IT IS a shame that some people take exception to 26th of January, Australia day. It is a day for Aboriginal, Anglo Saxon, Greek, Chinese, Italian, German and all other Australians of different ancestry to celebrate.
 
We are, after all, one people, one nation, and we all believe in equality, although there are those that wish to divide us by objecting to a word in our Anthem, a date on a calendar, even a flag.
Picture
Cartoon by Natasha Williams-Novak
​​Australian federal governments of both persuasions have, on numerous occasions catered to the demands of the 3.5 per cent minority, only to have more and more demands made.
 
How can there be TOTAL EQUALITY if only one side gives and keeps giving and the other keeps taking?
 
It is time for Australians to decide that the Majority rules, so we can became a Democracy again.
 
Time and Time again past injustices are put forward as excuses for the discontent. LOOK FORWARD NOT BACK!!!!
 
We have a great Country. Why try to stuff it up with racist attitudes toward everything of White culture?

'Let's meet half way'
By Marg Lynn

​WOULDN’T it be good if Australia Day were a day that all nationalities and ancestries could happily celebrate together. But the fact is, it isn’t! And if it isn’t, we can’t make it so by demanding it. If we can’t make it so, we need to listen to the reasons.
 
The Senior Australian of the Year for 2021, Dr Miriam-Rose Ungenmerr Baumann, AM, made the point when she was presented with her award that Aboriginal people have been adapting since 1788, changing to fit our western conditions, but that it has been a one-way street. We white Australians need to meet Aboriginal people half way and walk together.

We cannot do that while we have not officially acknowledged the pain and suffering caused by massacres, dispossession, stolen generations. These are not historic facts from the past only. They have contemporary ramifications through higher rates of illness, poverty, suicides, educational under-achievement, incarceration rates, and child removals.

 
As the Uluru Statement so rightly says, these are not inherent flaws in Aboriginal people, they are caused by the systems of inequality in Australia.
 
Yes, you say that we are all equal, but that is not the case.
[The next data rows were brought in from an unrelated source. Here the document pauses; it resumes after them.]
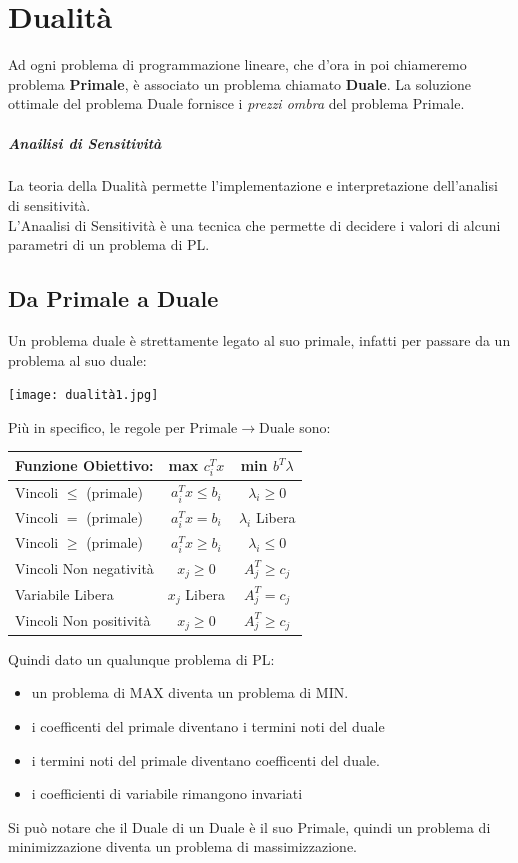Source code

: \documentclass[12pt, a4paper, openany]{book}
\begin{document}
\chapter{Dualità}
Ad ogni problema di programmazione lineare, che d'ora in poi chiameremo problema \textbf{Primale},
è associato un problema chiamato \textbf{Duale}.
La soluzione ottimale del problema Duale fornisce i \emph{prezzi ombra} del problema Primale.

\paragraph{Anailisi di Sensitività} La teoria della Dualità permette l'implementazione e interpretazione dell'analisi di sensitività.
\\L'Anaalisi di Sensitività è una tecnica che permette di decidere i valori di alcuni parametri di un problema di PL.

\section{Da Primale a Duale}
Un problema duale è strettamente legato al suo primale, infatti per passare da un problema al suo duale:

\begin{center}
\texttt{[image: dualità1.jpg]}
\end{center}

Più in specifico, le regole per Primale$\to$Duale sono:

\begin{center}
    \begin{tabular}{ |l|c|c| }
        \hline
        Funzione Obiettivo:      & max $c_i^Tx$      & min $b^T\lambda$   \\
        \hline \hline
        Vincoli $\leq$ (primale) & $a_i^Tx \leq b_i$ & $\lambda_i \geq 0$ \\
        Vincoli $=$ (primale)    & $a_i^Tx = b_i$    & $\lambda_i$ Libera \\
        Vincoli $\geq$ (primale) & $a_i^Tx \geq b_i$ & $\lambda_i \leq 0$ \\
        \hline
        Vincoli Non negatività   & $x_j\geq 0$       & $A_j^T \geq c_j$   \\
        Variabile Libera         & $x_j$ Libera      & $A_j^T = c_j$      \\
        Vincoli Non positività   & $x_j\geq 0$       & $A_j^T \geq c_j$   \\
        \hline
    \end{tabular}
\end{center}
Quindi dato un qualunque problema di PL:
\begin{itemize}
    \item un problema di MAX diventa un problema di MIN.
    \item i coefficenti del primale diventano i termini noti del duale
    \item i termini noti del primale diventano coefficenti del duale.
    \item i coefficienti di variabile rimangono invariati
\end{itemize}
Si può notare che il Duale di un Duale è il suo Primale, quindi un problema di minimizzazione diventa un problema di massimizzazione.
\end{document}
We ought to be. We have a human right to be considered equal and treated equally. But the evidence is, through police and prison statistics, that Aboriginal people are treated worse for the same behaviour than white people; through educational statistics, that Aboriginal children are disadvantaged by culturally distorted education models and low expectations; through health statistics that show, as an example, higher rates of death due to smoking and the shortage of culturally appropriate health education.
 
I hear you say, why do they need special programs? Because the reasons for smoking behaviours are different. Within living memory, many Aboriginal workers were paid in tobacco. It was associated with survival, relief, camaraderie – deeply ingrained needs that set up behaviour patterns that are difficult to break. Is this “special” treatment?
 
Aboriginal Australians have inherent rights based on their prior occupation of this land, upholding the longest surviving culture in the world. They are not just one ethnic group amongst many – they have the right to be honoured and respected as the First Australians, of whom we should be very proud.
 
You say that governments have catered for the demands of the 3.5% minority, and then get further demands. “Demands” for services is hardly radical. We all deserve services. The truth is that the majority of funding that goes to Aboriginal projects and communities is actually spent on bureaucracy, and as often on white as on Aboriginal bureaucrats.
 
Some of this is for infrastructure, like roads in remote Australia, which is used by black and white Australians. Much of the cost in health and education is required because of the remoteness of communities. Much more is spent per Aboriginal person than on non-Indigenous people on prisons. Why should we load our funding towards the punitive end rather than on the development of happy and health Aboriginal Australians?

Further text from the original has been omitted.